Bu haftaki açıklamayı ise Cumartesi Anneleri adına kayıp yakını Aysel Ocak okudu. Ocak, öğretmen olan Süleyman Cihan’ın İstanbul’da yaşadığını, gözaltına alındığında 31 yaşında ve 2 çocuğu olduğunu belirtti.

Ocak, 12 Eylül Askeri Darbesi’nin ardından hakkında arama kararı çıkarılan Cihan’ın, 29 Temmuz 1981 tarihinde Edirne’den İstanbul’a gelmek üzere bindiği yolcu otobüsünün İstanbul’a yaklaştığı sırada sivil bir ekip tarafından durdurularak gözaltına alındığını anlattı.

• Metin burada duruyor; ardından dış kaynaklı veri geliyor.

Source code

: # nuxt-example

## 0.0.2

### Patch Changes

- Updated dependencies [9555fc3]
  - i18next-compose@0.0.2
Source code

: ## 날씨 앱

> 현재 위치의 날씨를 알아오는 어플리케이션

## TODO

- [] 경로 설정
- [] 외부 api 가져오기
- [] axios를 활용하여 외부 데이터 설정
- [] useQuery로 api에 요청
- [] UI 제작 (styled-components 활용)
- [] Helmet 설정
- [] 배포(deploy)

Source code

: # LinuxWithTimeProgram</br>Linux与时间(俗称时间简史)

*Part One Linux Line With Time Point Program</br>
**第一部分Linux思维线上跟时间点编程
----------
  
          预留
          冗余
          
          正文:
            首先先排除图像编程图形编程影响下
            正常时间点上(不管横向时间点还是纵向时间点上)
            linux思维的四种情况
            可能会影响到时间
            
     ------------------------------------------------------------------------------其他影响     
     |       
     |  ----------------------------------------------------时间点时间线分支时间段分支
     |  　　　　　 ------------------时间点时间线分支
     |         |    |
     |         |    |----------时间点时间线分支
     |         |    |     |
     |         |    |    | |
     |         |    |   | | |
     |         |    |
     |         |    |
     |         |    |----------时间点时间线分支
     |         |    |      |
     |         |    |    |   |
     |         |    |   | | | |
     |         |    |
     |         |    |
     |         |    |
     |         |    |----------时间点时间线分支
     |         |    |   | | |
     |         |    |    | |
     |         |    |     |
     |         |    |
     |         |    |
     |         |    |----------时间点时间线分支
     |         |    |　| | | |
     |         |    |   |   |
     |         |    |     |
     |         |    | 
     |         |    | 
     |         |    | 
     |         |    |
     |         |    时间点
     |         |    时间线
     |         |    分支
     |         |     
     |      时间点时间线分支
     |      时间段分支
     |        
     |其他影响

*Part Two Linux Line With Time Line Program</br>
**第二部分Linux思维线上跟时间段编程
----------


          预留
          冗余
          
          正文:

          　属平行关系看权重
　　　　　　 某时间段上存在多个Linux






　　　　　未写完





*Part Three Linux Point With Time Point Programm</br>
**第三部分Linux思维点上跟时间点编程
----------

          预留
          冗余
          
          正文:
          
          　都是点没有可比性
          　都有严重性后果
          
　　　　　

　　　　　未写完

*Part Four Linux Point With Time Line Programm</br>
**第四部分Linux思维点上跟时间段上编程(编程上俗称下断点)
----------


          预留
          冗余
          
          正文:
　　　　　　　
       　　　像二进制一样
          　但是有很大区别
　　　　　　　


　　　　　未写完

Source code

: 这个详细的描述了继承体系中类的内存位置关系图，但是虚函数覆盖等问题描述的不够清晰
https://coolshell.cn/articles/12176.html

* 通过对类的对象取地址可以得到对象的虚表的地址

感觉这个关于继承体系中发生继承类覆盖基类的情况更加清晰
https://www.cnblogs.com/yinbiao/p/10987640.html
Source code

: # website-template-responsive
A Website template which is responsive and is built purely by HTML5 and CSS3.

‘Emniyet Cihan’ın gözaltına alındığını reddetti’

Daha sonra Süleyman Cihan’ın İstanbul Emniyet Müdürlüğü’ne götürüldüğünü belirten Ocak, şunları aktardı:

“Durumdan haberdar olan ailesi ve avukatları hemen, İstanbul Emniyeti ve Askeri Savcılık nezdinde girişimlerde bulundu. Ancak tüm girişimler sonuçsuz kaldı. Gözaltı kararını veren İstanbul Sıkıyönetim Komutanlığı Askeri Savcılığı ve gözaltı işlemini gerçekleştiren İstanbul Emniyet Müdürlüğü, 23 kişinin ‘Emniyette işkencede gördüm’ diye tanıklık ettiği Süleyman Cihan’ın gözaltına alındığını reddetti.”

’85 gün sonra cenazesine Zindanarkası mezarlığında ulaşıldı’

Cihan Ailesi’nin çocuklarının cenazesini 85 gün sonra “meçhul kişi” olarak defnedildiği Zindanarkası Mezarlığı’nda ulaştığını aktaran Ocak, şunları ifade etti:

“Bu sefer de gözaltını aylarca inkar eden İstanbul Emniyeti Mehmet Ağar ve İbrahim Şahin’in de imzası bulunan gerçek dışı bir belge düzenledi. Belgede, Süleyman Cihan’ın 30 Temmuz 1981 tarihinde yer göstermeye götürüldüğü apartmanın 6’ncı katından atlayarak intihar ettiği yazıldı. Gerçekte ise çok sayıda tanık beyanına göre Süleyman Cihan, gözaltında aylarca işkence gördü. Ayrıca cansız bedenini kapısı kırılarak girilen ve uzun zamandır kimsenin yaşamadığı bir evin penceresinden atılarak intihar görüntüsü yaratılmak istendi”

‘21 yıl sonra hazırlanan raporda işkence tespit edildi’

Ocak, olaydan 21 yıl sonra Cerrahpaşa Tıp Fakültesi Adli Tıp Anabilim Dalı’ndan Prof. Dr. Şebnem Korur Fincancı’nın dosyadaki otopsi bulguları ve tıbbi verilerden hareketle bir rapor hazırladığını belirtti. Raporda Cihan’ın ağır işkenceye maruz kaldığı ve apartmanın altıncı katından atılmadan önce öldürülmüş olduğunun kayıt altına alındığını belirten Ocak, 2012 yılında Cihan ailesinin bu raporla birlikte dosyayı yeniden açmak için Kadıköy Cumhuriyet Başsavcılığı’na başvurduğunu söyledi.

‘İnsanlığa karşı işlenmiş suçtur, zaman aşımına tabi tutulamaz’

Söz konusu başvuruda, Süleyman Cihan’ın kaybedilmesinde sorumluluğu olan kişilerin isimlerinin verilerek haklarında şüpheli sıfatıyla kamu davası açılmasının talep edildiğini kaydeden Ocak, “Sürüncemede bırakılan dosya güvenilir kanıtlar ve tanıklar olduğu halde zamanaşımı devreye sokularak kapatıldı” dedi.

Ocak, Cihan’ın kaybedilmesinin insanlığa karşı işlenmiş suç olduğunu ve zaman aşımına tabi tutulamayacağına dikkat çekerek, kaç yıl geçerse geçsin Cihan ve tüm kayıplar için adalet istemekten vazgeçmeyeceklerini söyledi.